In 2011, Ghasan Kaseb, a Syrian man who was married to a Maltese woman and acquired Maltese citizenship, was refused a permit for his four children from a previous marriage to be able to live permanently in Malta.
The case was considered by the Constitutional Court after the man filed an application saying that the decision by the Department for Citizenship and Expatriates refusing a permit to his children, was discriminatory.
Kaseb had married a Maltese woman and obtained Maltese citizenship. His marriage broke up in 2002 and his four children from a previous marriage to a Syrian woman had by then come to live in Malta.
Subsequently, the four requested the court to impede the Expatriates Principal from carrying out the removal order in their regard.
The four claimed such an order would violate their right to a private family life.
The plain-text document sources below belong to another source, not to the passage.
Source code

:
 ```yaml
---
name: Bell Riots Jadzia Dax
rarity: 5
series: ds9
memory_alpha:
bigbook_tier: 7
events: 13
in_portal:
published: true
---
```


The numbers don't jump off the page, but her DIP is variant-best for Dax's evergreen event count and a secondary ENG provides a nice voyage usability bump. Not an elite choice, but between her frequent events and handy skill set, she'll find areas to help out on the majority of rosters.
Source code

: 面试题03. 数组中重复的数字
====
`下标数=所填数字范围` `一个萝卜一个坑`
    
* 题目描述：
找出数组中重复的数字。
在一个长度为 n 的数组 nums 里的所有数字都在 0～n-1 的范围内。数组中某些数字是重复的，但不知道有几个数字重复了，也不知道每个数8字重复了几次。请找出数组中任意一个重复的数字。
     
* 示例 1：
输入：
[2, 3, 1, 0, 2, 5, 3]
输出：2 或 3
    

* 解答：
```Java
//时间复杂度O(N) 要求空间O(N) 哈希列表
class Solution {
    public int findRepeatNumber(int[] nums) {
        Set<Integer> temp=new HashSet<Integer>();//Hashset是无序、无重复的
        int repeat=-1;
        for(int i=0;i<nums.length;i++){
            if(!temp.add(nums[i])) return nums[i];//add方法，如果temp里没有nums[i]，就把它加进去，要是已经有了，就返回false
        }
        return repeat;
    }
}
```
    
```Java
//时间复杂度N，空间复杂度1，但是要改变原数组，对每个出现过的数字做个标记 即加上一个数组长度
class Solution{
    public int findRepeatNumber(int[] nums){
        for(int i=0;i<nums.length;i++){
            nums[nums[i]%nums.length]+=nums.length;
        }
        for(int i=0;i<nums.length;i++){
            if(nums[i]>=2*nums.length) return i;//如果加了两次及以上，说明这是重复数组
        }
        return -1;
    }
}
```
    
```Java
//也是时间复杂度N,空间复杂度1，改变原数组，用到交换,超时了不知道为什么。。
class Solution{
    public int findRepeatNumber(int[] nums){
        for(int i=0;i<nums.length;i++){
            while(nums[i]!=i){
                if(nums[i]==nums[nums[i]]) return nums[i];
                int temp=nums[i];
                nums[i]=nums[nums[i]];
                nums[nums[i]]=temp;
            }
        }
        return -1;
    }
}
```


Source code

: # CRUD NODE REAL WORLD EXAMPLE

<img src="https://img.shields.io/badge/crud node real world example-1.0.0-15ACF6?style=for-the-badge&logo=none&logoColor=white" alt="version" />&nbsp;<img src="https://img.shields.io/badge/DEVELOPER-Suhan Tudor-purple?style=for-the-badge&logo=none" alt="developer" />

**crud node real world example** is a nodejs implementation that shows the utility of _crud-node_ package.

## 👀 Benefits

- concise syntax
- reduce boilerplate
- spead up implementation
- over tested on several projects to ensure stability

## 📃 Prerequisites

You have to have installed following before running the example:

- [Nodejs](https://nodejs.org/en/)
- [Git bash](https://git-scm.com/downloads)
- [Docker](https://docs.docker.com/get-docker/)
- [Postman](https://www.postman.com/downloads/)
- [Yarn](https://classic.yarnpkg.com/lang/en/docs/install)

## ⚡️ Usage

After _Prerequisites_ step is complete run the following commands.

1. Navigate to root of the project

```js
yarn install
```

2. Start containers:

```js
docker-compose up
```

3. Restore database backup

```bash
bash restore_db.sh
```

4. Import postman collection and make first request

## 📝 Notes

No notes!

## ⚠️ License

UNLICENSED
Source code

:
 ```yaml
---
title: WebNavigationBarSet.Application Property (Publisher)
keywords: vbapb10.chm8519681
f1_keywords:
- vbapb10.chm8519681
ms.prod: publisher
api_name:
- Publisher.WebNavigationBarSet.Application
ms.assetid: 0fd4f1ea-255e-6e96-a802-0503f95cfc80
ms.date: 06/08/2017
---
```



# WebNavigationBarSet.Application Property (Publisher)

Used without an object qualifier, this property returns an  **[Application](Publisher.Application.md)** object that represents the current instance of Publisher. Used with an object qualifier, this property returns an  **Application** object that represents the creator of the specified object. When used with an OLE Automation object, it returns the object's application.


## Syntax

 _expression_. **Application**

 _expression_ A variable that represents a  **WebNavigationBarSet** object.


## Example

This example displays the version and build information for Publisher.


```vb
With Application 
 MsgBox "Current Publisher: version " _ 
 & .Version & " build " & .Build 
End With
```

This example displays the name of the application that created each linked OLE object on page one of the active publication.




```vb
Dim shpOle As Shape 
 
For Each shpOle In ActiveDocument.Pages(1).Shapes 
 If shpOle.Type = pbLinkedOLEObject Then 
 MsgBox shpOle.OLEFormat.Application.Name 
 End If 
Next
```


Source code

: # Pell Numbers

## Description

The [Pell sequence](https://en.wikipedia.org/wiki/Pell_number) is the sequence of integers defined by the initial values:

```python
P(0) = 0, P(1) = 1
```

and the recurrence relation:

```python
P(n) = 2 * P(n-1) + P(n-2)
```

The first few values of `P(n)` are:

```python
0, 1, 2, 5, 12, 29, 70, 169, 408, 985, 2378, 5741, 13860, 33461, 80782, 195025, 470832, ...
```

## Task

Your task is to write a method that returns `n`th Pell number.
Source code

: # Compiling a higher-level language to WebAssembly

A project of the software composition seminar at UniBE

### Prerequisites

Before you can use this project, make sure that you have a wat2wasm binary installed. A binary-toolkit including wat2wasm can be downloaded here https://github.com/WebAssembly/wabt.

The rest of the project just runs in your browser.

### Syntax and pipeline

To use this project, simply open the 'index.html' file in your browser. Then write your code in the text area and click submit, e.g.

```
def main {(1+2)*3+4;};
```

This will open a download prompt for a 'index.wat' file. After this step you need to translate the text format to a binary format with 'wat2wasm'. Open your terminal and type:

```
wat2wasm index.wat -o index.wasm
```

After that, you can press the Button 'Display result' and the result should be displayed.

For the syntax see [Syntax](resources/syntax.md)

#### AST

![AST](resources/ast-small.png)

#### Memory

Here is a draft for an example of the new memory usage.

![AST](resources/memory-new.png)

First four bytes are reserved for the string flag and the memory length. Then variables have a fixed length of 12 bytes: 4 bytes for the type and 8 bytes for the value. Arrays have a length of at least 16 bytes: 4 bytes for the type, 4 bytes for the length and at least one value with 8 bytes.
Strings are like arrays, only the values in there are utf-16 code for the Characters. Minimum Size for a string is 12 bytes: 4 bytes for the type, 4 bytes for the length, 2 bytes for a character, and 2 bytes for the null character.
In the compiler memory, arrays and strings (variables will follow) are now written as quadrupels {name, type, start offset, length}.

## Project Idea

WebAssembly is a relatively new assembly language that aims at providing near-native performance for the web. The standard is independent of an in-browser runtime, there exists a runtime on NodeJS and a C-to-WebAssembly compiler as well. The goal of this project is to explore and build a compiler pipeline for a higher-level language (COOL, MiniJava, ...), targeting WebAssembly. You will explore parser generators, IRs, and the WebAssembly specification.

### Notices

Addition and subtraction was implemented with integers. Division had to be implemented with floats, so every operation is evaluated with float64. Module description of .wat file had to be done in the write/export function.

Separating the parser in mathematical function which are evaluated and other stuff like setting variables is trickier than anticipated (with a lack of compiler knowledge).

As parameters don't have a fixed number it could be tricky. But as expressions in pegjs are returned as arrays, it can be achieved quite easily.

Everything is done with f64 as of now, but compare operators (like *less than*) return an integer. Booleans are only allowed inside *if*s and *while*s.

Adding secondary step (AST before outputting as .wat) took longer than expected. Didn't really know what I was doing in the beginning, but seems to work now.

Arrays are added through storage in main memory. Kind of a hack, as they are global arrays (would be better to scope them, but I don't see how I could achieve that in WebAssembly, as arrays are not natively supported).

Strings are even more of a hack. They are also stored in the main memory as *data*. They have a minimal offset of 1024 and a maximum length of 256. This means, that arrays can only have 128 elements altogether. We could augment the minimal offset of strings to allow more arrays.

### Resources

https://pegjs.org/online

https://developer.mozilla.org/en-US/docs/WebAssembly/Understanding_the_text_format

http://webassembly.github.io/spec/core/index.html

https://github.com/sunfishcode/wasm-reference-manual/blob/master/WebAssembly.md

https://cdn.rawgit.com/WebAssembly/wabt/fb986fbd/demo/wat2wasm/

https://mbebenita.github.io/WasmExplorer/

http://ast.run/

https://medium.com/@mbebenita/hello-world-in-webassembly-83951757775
Furthermore the complainants said that a removal order against them would be a form of discrimination based on their nationalities.
They also claimed that if the removal order is applied, this would deny them their right to a fair trial as they would be forced to leave the island.
Madam Justice Anna Felice decreed that as previous courts, including the Constitutional Court, had already decided, the request of the complainants was unfounded, and no proof was exhibited which could make the court reach a different conclusion.